Yes, I can agree this may have problem in certain cases. But I argue
that is better design than others from the view of minimum language
design, and provides valuable restriction - that is correct in most
cases - in default.

Kenji Hara

2012/5/14 Timon Gehr <timon.gehr at gmx.ch>:
> On 05/13/2012 06:39 PM, Stewart Gordon wrote:
>>
>> http://d.puremagic.com/issues/show_bug.cgi?id=1824
>>
>> This has gone on for too long.
>>
>> Object.toString, .toHash, .opCmp and .opEquals should all be const.
>
>
> No, please.
>
> Transitive enforced const + OO -> epic fail. (especially for unshared data,
> which is the default and most common)
>
> The lack of head-mutable class references does not make this any better.
>
> I'd rather keep the current state of affairs than blindly mark the existing
> methods const. Caching/lazy evaluation is everywhere. One single lazily
> cached class member implies that all of the relevant methods cannot use that
> member. What if they have to? They certainly have to!
>
> Const/immutable are great for simple value-types. Classes can contain
> immutable values as fields.
>
>
>> (It's also been stated somewhere that they should be pure and nothrow,
>> or something like that, but I forget where.)
>>
>
> Similar concerns apply for them (but less so than for const). I don't want
> to have to violate the type system to get basic stuff done in OO-ish style!
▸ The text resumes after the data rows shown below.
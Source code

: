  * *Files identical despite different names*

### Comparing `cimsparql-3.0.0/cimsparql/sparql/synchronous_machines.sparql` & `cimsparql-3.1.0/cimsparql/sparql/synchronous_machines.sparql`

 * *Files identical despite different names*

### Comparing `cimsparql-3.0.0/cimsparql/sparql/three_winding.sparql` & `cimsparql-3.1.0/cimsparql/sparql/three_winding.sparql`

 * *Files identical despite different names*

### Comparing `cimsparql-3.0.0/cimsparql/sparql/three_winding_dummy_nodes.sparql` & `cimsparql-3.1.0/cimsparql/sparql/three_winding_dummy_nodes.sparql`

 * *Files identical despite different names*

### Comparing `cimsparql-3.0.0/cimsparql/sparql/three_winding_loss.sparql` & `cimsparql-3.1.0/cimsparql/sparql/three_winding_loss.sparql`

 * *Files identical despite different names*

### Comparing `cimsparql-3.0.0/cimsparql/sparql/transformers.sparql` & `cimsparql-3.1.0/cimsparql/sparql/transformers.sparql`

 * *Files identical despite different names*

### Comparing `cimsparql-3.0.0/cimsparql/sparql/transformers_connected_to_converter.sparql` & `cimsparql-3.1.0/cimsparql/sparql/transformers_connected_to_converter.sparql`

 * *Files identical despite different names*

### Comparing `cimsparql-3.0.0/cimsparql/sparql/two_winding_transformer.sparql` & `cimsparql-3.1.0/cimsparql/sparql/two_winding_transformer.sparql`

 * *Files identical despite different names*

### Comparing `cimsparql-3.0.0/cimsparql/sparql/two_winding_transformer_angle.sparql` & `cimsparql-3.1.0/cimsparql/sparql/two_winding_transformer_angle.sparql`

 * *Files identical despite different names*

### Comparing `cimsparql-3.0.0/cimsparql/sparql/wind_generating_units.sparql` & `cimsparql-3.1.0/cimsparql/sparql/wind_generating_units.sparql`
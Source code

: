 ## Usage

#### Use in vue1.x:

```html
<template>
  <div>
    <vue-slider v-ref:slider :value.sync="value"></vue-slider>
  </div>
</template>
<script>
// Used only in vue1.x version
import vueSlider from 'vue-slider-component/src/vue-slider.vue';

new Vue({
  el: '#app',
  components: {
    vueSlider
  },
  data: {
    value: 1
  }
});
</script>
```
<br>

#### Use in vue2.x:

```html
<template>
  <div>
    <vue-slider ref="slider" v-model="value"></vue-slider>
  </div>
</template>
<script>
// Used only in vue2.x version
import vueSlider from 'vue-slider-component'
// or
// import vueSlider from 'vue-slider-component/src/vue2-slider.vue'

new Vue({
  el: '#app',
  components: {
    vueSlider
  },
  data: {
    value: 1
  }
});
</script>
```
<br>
> Forced const invariants are annoying enough already.
>
>
>> This makes it a nightmare to use const objects in data structures,
>
>
> Why on earth would you want to do that?
>
>
>> among other things, at best forcing the use of ugly workarounds. There are
>> probably other, more serious effects of this that can't easily be worked
>> around.
>>
>
> I wouldn't bet on that. Marking the methods const, on the other hand,
> certainly would have serious effects.
>
>
>> It seems that the main obstacle is rewriting the relevant methods in
>> std.stream. The current implementation doesn't make sense anyway -
>> reading the entire contents of a file is certainly not the way to
>> generate a hash or string representation of the stream. I'm thinking the
>> hash should probably be the stream handle, and the string representation
>> could perhaps be the full pathname of the file. Of course, what it
>> should be for non-file streams is another matter. (This would be a
>> change at the API level, but when the API's as fundamentally flawed as
>> this....)
>>
>> Are there any other bits of druntime/Phobos that need to be sorted out
>> before these methods can be declared const/pure/nothrow once and for all?
>>
>
> Almost _all_ of Phobos would have to become const "correct", and it cannot,
> because 'const' is an over-approximation and there is no const-inference.
> const on the top-class interface invades _everything_.
>
> Marking the methods const would break every non-trivial D program out there
> and put programmers in a frustrating straitjacket.